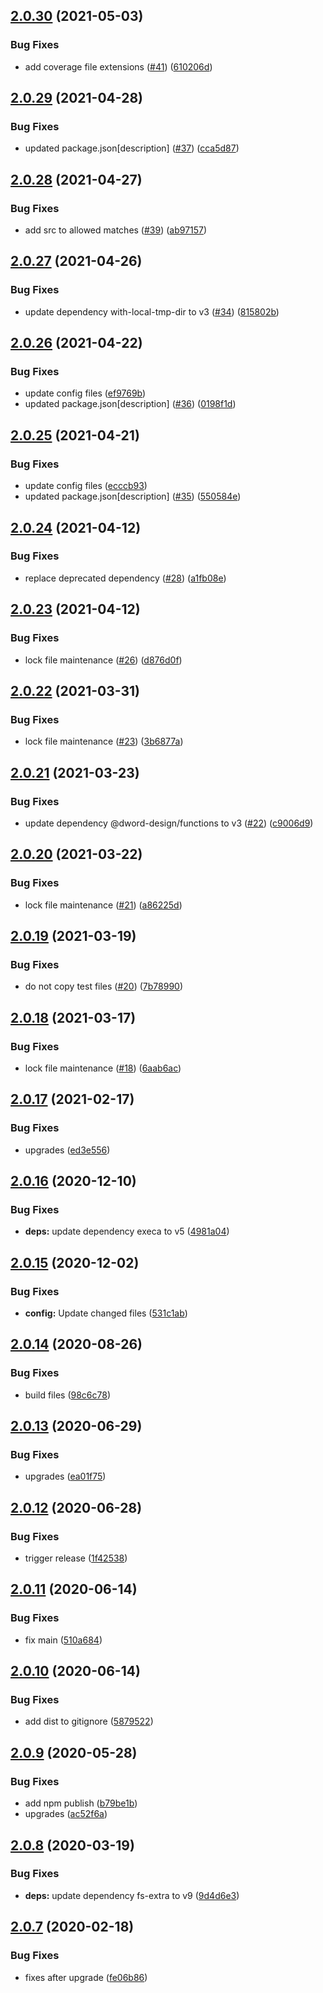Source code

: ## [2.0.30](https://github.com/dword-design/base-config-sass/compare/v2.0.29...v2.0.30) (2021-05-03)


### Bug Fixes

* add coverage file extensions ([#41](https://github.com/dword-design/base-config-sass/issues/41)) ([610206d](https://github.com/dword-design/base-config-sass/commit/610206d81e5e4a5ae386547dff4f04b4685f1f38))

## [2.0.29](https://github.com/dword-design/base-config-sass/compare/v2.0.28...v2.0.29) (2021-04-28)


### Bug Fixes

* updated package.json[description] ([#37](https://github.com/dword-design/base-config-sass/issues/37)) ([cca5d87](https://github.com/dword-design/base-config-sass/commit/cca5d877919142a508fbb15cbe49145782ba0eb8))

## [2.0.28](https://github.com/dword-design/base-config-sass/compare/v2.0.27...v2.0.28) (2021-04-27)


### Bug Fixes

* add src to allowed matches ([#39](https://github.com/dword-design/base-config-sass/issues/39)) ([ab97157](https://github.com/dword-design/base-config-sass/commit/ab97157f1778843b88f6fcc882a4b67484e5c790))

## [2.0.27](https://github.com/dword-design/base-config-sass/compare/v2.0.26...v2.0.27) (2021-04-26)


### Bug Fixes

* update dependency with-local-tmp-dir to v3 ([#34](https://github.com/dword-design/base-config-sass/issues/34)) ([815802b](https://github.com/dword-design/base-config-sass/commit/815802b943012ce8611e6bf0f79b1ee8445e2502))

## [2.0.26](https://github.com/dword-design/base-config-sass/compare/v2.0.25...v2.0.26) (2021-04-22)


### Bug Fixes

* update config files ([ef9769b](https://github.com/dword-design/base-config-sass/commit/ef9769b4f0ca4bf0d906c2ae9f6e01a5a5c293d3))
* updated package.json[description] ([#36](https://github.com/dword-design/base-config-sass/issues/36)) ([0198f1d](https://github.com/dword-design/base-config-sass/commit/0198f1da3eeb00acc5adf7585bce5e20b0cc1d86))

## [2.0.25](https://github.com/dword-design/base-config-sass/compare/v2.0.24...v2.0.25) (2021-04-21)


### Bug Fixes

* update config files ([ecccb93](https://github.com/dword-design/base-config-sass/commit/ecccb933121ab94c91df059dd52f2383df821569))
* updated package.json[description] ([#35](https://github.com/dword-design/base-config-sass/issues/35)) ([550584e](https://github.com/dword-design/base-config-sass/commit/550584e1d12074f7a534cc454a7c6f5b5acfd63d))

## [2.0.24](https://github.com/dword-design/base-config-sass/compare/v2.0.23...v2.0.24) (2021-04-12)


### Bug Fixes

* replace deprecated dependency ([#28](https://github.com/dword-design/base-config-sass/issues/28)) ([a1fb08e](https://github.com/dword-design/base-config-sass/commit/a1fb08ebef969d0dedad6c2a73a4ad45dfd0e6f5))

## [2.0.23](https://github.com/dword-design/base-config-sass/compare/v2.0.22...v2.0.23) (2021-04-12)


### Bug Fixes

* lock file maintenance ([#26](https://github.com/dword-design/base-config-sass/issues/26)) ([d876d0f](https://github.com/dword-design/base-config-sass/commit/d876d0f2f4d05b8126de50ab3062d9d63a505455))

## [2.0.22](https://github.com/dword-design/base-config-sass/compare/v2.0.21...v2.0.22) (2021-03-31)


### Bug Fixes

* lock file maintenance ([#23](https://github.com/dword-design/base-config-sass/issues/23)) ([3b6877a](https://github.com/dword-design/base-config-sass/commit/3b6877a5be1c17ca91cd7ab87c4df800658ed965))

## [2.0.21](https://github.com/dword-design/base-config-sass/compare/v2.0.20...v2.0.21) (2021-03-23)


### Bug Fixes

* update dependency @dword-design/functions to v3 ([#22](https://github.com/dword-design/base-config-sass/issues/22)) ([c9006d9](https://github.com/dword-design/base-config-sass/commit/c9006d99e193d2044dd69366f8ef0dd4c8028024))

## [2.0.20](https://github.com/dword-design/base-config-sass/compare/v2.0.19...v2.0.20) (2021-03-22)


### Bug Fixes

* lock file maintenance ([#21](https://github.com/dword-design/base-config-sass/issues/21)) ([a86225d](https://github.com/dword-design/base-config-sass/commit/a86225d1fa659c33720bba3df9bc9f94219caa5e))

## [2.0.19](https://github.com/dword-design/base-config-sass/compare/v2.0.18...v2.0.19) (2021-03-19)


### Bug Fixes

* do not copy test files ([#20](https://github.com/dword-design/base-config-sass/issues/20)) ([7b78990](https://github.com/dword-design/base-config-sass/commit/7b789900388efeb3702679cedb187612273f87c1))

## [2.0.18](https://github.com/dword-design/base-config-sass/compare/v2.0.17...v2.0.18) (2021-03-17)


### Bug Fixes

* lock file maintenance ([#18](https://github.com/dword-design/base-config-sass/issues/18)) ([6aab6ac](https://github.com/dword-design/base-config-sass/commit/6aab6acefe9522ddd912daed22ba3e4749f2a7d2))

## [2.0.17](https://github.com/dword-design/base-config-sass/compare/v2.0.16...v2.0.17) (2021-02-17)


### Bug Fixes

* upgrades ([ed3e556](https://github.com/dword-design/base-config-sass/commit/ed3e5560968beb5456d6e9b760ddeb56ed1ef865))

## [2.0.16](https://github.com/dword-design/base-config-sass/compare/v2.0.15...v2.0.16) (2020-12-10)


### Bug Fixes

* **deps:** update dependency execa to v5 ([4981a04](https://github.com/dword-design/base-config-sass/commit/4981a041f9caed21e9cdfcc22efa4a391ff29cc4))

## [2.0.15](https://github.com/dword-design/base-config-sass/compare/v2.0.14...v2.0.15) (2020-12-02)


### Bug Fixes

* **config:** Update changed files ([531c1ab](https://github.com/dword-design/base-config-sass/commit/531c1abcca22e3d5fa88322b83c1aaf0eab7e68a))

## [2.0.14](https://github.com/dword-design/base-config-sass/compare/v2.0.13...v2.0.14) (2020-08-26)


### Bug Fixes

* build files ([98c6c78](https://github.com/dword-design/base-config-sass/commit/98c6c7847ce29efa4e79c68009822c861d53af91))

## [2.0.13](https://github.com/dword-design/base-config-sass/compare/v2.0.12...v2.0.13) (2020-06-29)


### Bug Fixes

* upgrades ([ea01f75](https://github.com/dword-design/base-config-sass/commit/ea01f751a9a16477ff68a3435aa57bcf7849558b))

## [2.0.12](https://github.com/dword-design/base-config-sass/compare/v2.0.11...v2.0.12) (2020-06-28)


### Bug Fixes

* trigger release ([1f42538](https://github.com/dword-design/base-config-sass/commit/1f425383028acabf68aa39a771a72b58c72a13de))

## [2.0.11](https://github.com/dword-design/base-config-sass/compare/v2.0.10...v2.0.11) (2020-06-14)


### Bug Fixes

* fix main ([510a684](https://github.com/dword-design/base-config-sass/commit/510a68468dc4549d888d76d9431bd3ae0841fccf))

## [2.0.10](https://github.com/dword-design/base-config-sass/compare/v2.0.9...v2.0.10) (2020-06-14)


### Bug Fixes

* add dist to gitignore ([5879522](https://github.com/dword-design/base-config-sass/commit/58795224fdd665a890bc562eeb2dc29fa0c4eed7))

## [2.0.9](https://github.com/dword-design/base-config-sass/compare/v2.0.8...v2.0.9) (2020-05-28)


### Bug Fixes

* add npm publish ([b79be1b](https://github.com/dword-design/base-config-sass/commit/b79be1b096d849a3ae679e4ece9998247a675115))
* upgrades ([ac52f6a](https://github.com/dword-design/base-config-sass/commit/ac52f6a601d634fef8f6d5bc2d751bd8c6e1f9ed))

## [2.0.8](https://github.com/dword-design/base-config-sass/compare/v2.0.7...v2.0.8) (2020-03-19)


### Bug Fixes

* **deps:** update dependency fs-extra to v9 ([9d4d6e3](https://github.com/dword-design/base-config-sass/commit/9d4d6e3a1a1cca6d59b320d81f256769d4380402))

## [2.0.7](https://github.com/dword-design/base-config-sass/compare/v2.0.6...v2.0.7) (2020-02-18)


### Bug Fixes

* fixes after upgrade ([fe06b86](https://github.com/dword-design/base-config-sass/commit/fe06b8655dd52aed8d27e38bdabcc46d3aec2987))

══════════════════════════════

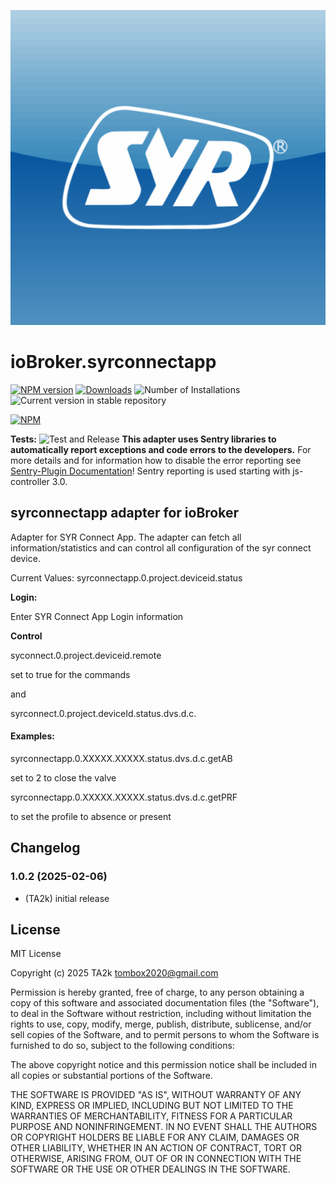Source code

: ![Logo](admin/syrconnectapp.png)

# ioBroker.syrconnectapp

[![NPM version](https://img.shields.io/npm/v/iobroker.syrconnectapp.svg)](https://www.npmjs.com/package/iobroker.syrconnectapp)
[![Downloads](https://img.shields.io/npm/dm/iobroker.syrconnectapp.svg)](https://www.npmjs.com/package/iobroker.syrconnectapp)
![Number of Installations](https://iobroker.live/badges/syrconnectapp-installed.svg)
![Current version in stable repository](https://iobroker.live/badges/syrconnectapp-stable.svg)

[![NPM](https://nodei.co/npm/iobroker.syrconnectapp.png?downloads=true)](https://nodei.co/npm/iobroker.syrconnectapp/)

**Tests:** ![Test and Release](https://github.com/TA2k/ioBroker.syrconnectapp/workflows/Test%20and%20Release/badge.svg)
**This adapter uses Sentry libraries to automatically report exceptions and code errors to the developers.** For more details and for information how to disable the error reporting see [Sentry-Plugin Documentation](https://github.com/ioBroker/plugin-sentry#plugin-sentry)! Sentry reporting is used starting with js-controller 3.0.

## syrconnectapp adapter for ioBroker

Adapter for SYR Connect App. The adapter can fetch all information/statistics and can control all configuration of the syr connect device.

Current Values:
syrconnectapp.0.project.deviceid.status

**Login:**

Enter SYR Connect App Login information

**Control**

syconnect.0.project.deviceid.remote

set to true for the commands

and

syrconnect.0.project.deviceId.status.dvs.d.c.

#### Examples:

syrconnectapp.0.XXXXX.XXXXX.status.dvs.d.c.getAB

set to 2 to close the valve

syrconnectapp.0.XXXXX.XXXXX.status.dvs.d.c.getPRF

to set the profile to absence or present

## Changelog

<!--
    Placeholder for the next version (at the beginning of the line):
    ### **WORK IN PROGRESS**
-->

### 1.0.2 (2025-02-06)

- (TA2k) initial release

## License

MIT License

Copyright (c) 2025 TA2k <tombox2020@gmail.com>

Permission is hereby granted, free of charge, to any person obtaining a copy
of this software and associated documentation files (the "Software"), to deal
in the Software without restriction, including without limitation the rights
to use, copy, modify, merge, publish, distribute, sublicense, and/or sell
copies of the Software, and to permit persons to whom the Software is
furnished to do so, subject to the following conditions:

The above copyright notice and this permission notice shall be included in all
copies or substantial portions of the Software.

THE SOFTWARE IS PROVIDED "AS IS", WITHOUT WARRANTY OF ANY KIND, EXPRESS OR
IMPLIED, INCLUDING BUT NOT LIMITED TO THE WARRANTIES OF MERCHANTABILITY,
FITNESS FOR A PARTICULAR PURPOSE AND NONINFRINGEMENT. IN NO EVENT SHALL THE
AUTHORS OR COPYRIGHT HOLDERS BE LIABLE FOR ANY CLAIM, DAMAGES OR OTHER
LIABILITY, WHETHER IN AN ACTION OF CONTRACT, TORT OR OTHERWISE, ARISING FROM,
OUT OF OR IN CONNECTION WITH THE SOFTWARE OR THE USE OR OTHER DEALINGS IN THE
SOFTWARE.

══════════════════════════════

**Work to complete**
Extract all lines of the records above that include "project".

**Output for this exercise**
syrconnectapp.0.project.deviceid.status
syconnect.0.project.deviceid.remote
syrconnect.0.project.deviceId.status.dvs.d.c.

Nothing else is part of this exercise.